As we remember the roughly 2,400 persons killed in the Japanese attack at Pearl Harbor—the worst one-day loss of American lives prior to Sept. 11th of this year—recently declassified U.S. military documents authored more than 60 years ago compel us to revisit some troubling questions.

At issue is American knowledge of Japanese military plans to attack Hawaii prior to Dec. 7, 1941. The first question is whether President Franklin D. Roosevelt and his top military chieftains provoked Japan into an “overt act of war.” The second question is whether Japan’s military plans were obtained in advance by the U.S. but concealed from the Hawaiian military commanders, Admiral Husband E. Kimmel and Lieutenant General Walter Short. Both Kimmel and Short were relieved of their commands, blamed for failing to ward off the attack, and demoted in rank after the Japanese raid.

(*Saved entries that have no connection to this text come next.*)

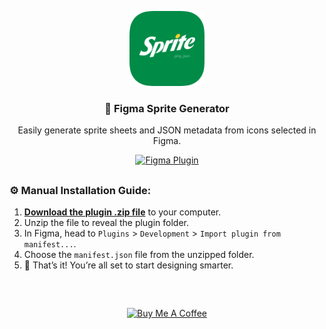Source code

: <p align="center">
  <img src="/assets/sprite-logo.svg" width="120" alt="Sprite Logo" />
</p>

<h3 align="center">🎨 Figma Sprite Generator</h2>

<p align="center">Easily generate sprite sheets and JSON metadata from icons selected in Figma.</p>

<p align="center">
    <a href="https://www.figma.com/community/plugin/1424139256012895014/goodway-sprite">
      <img src="https://img.shields.io/badge/Install%20Figma%20Sprite%20Generator-F24E1E?logo=figma&logoColor=white" alt="Figma Plugin" height="25" />
    </a>
</p>

<h2></h2>

### ⚙️ Manual Installation Guide:

1. **[Download the plugin .zip file](https://github.com/omidnikrah/figma-sprite-generator/releases/download/v1.1.0/figma-sprite-generator-1.1.0.zip)** to your computer.
2. Unzip the file to reveal the plugin folder.
3. In Figma, head to `Plugins` > `Development` > `Import plugin from manifest...`.
4. Choose the `manifest.json` file from the unzipped folder.
5. 🎉 That’s it! You’re all set to start designing smarter.

<h2></h2>

<br />

<p align="center">
    <a href="https://www.buymeacoffee.com/omidnikrah" target="_blank"><img src="https://www.buymeacoffee.com/assets/img/custom_images/orange_img.png" alt="Buy Me A Coffee"></a>
</p>

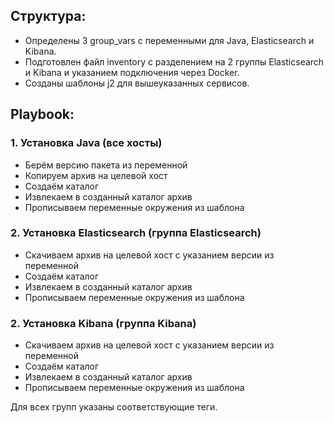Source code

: ## Структура:

- Определены 3 group_vars c переменными для Java, Elasticsearch и Kibana.
- Подготовлен файл inventory с разделением на 2 группы Elasticsearch и Kibana и указанием подключения через Docker.
- Созданы шаблоны j2 для вышеуказанных сервисов.

## Playbook:

### 1. Установка Java (все хосты)
- Берём версию пакета из переменной
- Копируем архив на целевой хост
- Создаём каталог
- Извлекаем в созданный каталог архив
- Прописываем переменные окружения из шаблона

### 2. Установка Elasticsearch (группа Elasticsearch)
- Скачиваем архив на целевой хост с указанием версии из переменной
- Создаём каталог
- Извлекаем в созданный каталог архив
- Прописываем переменные окружения из шаблона

### 2. Установка Kibana (группа Kibana)
- Скачиваем архив на целевой хост с указанием версии из переменной
- Создаём каталог
- Извлекаем в созданный каталог архив
- Прописываем переменные окружения из шаблона

Для всех групп указаны соответствующие теги.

The latter question was answered in the affirmative last year on October 30, 2000, when President Bill Clinton signed a defense appropriations bill containing congressional findings that both Kimmel and Short were denied crucial military intelligence.

However, despite the numerous pardons he issued shortly before leaving office, President Clinton deferred to the Pentagon’s long-standing policy against posthumously restoring the commanders to their 1941 ranks. Nonetheless, the congressional findings should be widely seen as an exoneration of years of blame assigned to Kimmel and Short.

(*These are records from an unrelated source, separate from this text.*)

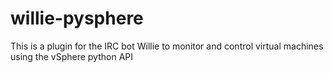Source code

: willie-pysphere
===============

This is a plugin for the IRC bot Willie to monitor and control virtual machines using the vSphere python API

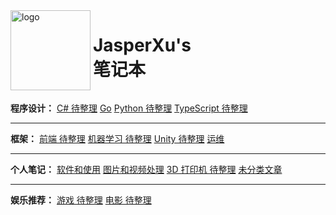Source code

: <!-- _coverpage.md -->

<div>
    <img src="/logo.png" data-origin="logo.png" alt="logo" style="height: 128px;width: 128px; display: inline-block;">
    <h1 style="display: inline-block; vertical-align: top;">
        JasperXu's <br> 笔记本
    </h1>
</div>

**程序设计：**
[C# 待整理](/Programming/CSharp/ "待整理CSharp")
[Go](/Programming/Golang/ "Golang")
[Python 待整理](/Programming/Python/ "待整理Python")
[TypeScript 待整理](/Programming/TypeScript/ "待整理TypeScript")

---

**框架：**
[前端 待整理](/Framework/FE/ "待整理Front-End")
[机器学习 待整理](/Framework/ML/ "待整理Machine Learning")
[Unity 待整理](/Framework/Unity/ "待整理Unity")
[运维](/Framework/OP/ "Operations")

---

**个人笔记：**
[软件和使用](/Note/Soft/ "Soft")
[图片和视频处理](/Note/IP/ "Image Processing")
[3D 打印机 待整理](/Note/3DPrint/ "待整理3D Print")
[未分类文章](/Note/Other/)

---

**娱乐推荐：**
[游戏 待整理](Entertainment/Game/ "待整理Game")
[电影 待整理](Entertainment/Movie/ "待整理Movie")

<!-- ![color](#f0f0f0) -->

<!-- ![](background.webp) -->
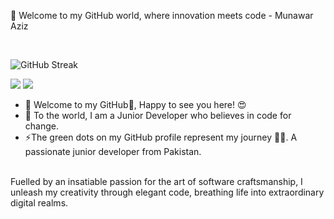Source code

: 👋 Welcome to my GitHub world, where innovation meets code - Munawar Aziz

<p align="center"><br/> 

![GitHub Streak](https://github-readme-streak-stats.herokuapp.com/?user=johnDoe)

<img src="https://img.shields.io/badge/linkedin-Munawar%20Aziz-blue?style=flat-square&logo=linkedin"> 
</a> 
<a href="mailto:aziz09126789@gmail.com"> 
<img src="https://img.shields.io/badge/Email-aziz09126789@gmail.com-red?style=flat-square&logo=gmail&logoColor=white"> 
</a> 
</p>

- 🔭 Welcome to my GitHub👋, Happy to see you here! 😍
- 🌱 To the world, I am a Junior Developer who believes in code for change.
- ⚡The green dots on my GitHub profile represent my journey 🏃‍♂️. A passionate junior developer from Pakistan. 
<br>
Fuelled by an insatiable passion for the art of software craftsmanship, I unleash my creativity through elegant code, breathing life into extraordinary digital realms. 
<br>
 


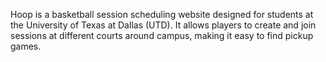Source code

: Hoop is a basketball session scheduling website designed for students at the University of Texas at Dallas (UTD). It allows players to create and join sessions at different courts around campus, making it easy to find pickup games.
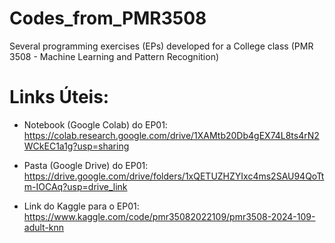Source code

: # Codes_from_PMR3508
Several programming exercises (EPs) developed for a College class (PMR 3508 - Machine Learning and Pattern Recognition)

# Links Úteis:
- Notebook (Google Colab) do EP01: https://colab.research.google.com/drive/1XAMtb20Db4gEX74L8ts4rN2WCkEC1a1g?usp=sharing
  
- Pasta (Google Drive) do EP01: https://drive.google.com/drive/folders/1xQETUZHZYIxc4ms2SAU94QoTtm-IOCAq?usp=drive_link

- Link do Kaggle para o EP01: https://www.kaggle.com/code/pmr35082022109/pmr3508-2024-109-adult-knn
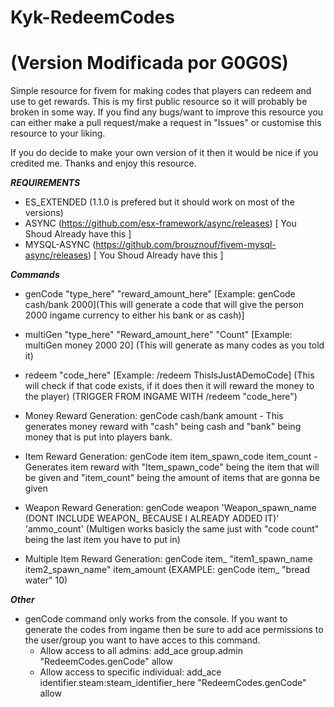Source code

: # Kyk-RedeemCodes 
# (Version Modificada por G0G0S)
Simple resource for fivem for making codes that players can redeem and use to get rewards.
This is my first public resource so it will probably be broken in some way. If you find any bugs/want to improve this resource you can either make a pull request/make a request in "Issues" or customise this resource to your liking.

If you do decide to make your own version of it then it would be nice if you credited me. Thanks and enjoy this resource.

***REQUIREMENTS***
- ES_EXTENDED (1.1.0 is prefered but it should work on most of the versions)
- ASYNC (https://github.com/esx-framework/async/releases) [ You Shoud Already have this ]
- MYSQL-ASYNC (https://github.com/brouznouf/fivem-mysql-async/releases) [ You Shoud Already have this ]

***Commands***
- genCode "type_here" "reward_amount_here" [Example: genCode cash/bank 2000](This will generate a code that will give the person 2000 ingame currency to either his bank or as cash)]
- multiGen "type_here" "Reward_amount_here" "Count" [Example: multiGen money 2000 20] (This will generate as many codes as you told it)
- redeem "code_here" [Example: /redeem ThisIsJustADemoCode] (This will check if that code exists, if it does then it will reward the money to the player) (TRIGGER FROM INGAME WITH /redeem "code_here")

- Money Reward Generation: genCode cash/bank amount - This generates money reward with "cash" being cash and "bank" being money that is put into players bank.
- Item Reward Generation: genCode item item_spawn_code item_count - Generates item reward with "Item_spawn_code" being the item that will be given and "item_count" being the amount of items that are gonna be given
- Weapon Reward Generation: genCode weapon 'Weapon_spawn_name (DONT INCLUDE WEAPON_ BECAUSE I ALREADY ADDED IT)' 'ammo_count'
(Multigen works basicly the same just with "code count" being the last item you have to put in)
- Multiple Item Reward Generation: genCode item_ "item1_spawn_name item2_spawn_name" item_amount     (EXAMPLE: genCode item_ "bread water" 10)

***Other***
- genCode command only works from the console. If you want to generate the codes from ingame then be sure to add ace permissions to the user/group you want to have acces to this command.
  - Allow access to all admins: add_ace group.admin "RedeemCodes.genCode" allow
  - Allow access to specific individual: add_ace identifier.steam:steam_identifier_here "RedeemCodes.genCode" allow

But the other important question remains, looming ever larger in the inevitable comparisons made between Dec. 7, 1941 and Sept. 11th: Does the blame for the Pearl Harbor disaster revert to President Roosevelt?

Before Walt Disney Studios released the movie “Pearl Harbor” earlier this year, the film’s producer, Jerry Bruckheimer, commented on claims of FDR’s foreknowledge by saying “That’s all b___s___.”

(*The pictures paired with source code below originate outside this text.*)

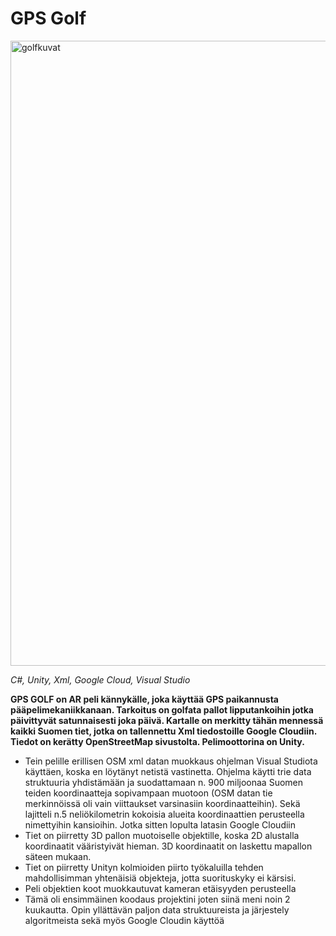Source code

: # GPS Golf
<img width="1000" alt="golfkuvat" src="https://user-images.githubusercontent.com/117892331/225332419-b2fededc-2179-4ebe-8ac7-fdddd4af071b.png">

*C#, Unity, Xml, Google Cloud, Visual Studio*

**GPS GOLF on AR peli kännykälle, joka käyttää GPS paikannusta pääpelimekaniikkanaan. Tarkoitus on golfata pallot lipputankoihin jotka päivittyvät satunnaisesti joka päivä. Kartalle on merkitty tähän mennessä kaikki Suomen tiet, jotka on tallennettu Xml tiedostoille Google Cloudiin. Tiedot on kerätty OpenStreetMap sivustolta. Pelimoottorina on Unity.**

- Tein pelille erillisen OSM xml datan muokkaus ohjelman Visual Studiota käyttäen, koska en löytänyt netistä vastinetta. Ohjelma käytti trie data struktuuria yhdistämään ja suodattamaan n. 900 miljoonaa Suomen teiden koordinaatteja sopivampaan muotoon (OSM datan tie merkinnöissä oli vain viittaukset varsinasiin koordinaatteihin). Sekä lajitteli n.5 neliökilometrin kokoisia alueita koordinaattien perusteella nimettyihin kansioihin. Jotka sitten lopulta latasin Google Cloudiin
- Tiet on piirretty 3D pallon muotoiselle objektille, koska 2D alustalla koordinaatit vääristyivät hieman. 3D koordinaatit on laskettu mapallon säteen mukaan.
- Tiet on piirretty Unityn kolmioiden piirto työkaluilla tehden mahdollisimman yhtenäisiä objekteja, jotta suorituskyky ei kärsisi.
- Peli objektien koot muokkautuvat kameran etäisyyden perusteella
- Tämä oli ensimmäinen koodaus projektini joten siinä meni noin 2 kuukautta. Opin yllättävän paljon data struktuureista ja järjestely algoritmeista sekä myös Google Cloudin käyttöä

Yet Roosevelt believed that provoking Japan into an attack was the only option he had to overcome the powerful America First non-interventionist movement. Though Germany had conquered most of Europe, and her U-Boats were sinking American ships in the Atlantic Ocean, Americans wanted nothing to do with “Europe’s War.”

However, Germany made a strategic error. She, along with her Axis partner, Italy, signed the mutual assistance treaty with Japan, the Tripartite Pact, on September 27, 1940. Ten days later, Lieutenant Commander Arthur McCollum, a U.S. Naval officer in the Office of Naval Intelligence, saw an opportunity to counter the U.S. anti-war movement by provoking Japan into a state of war with the U.S., and triggering the mutual assistance provisions of the Tripartite Pact.

Memorialized in a secret memo dated October 7, 1940, McCollum’s proposal called for eight provocations aimed at Japan.

President Roosevelt acted swiftly, and throughout 1941, implemented the remaining seven provocations.

The island nation’s militarists used the provocations to seize control of Japan and organize their military forces for war against the U.S., Great Britain, and the Netherlands. During the next 11 months, the White House followed the Japanese war plans through the intercepted and decoded diplomatic and military communications intelligence.

At least 1,000 Japanese radio messages per day were intercepted by monitoring stations operated by the U.S. and her Allies, and the message contents were summarized for the White House. The intercept summaries from Station CAST on Corregidor Island were current—contrary to the assertions of some who claim that the messages were not decoded and translated until years later—and they were clear: Pearl Harbor would be attacked on December 7, 1941, by Japanese forces advancing through the Central and North Pacific Oceans.

As I explained to a policy forum audience at The Independent Institute in Oakland, California—which was telecast nationwide by C-SPAN on July 4th last year—my research shows that not only were Kimmel and Short cut off from the Japanese communications intelligence pipeline, so were the American people. The coverup lasted for nearly 59 years.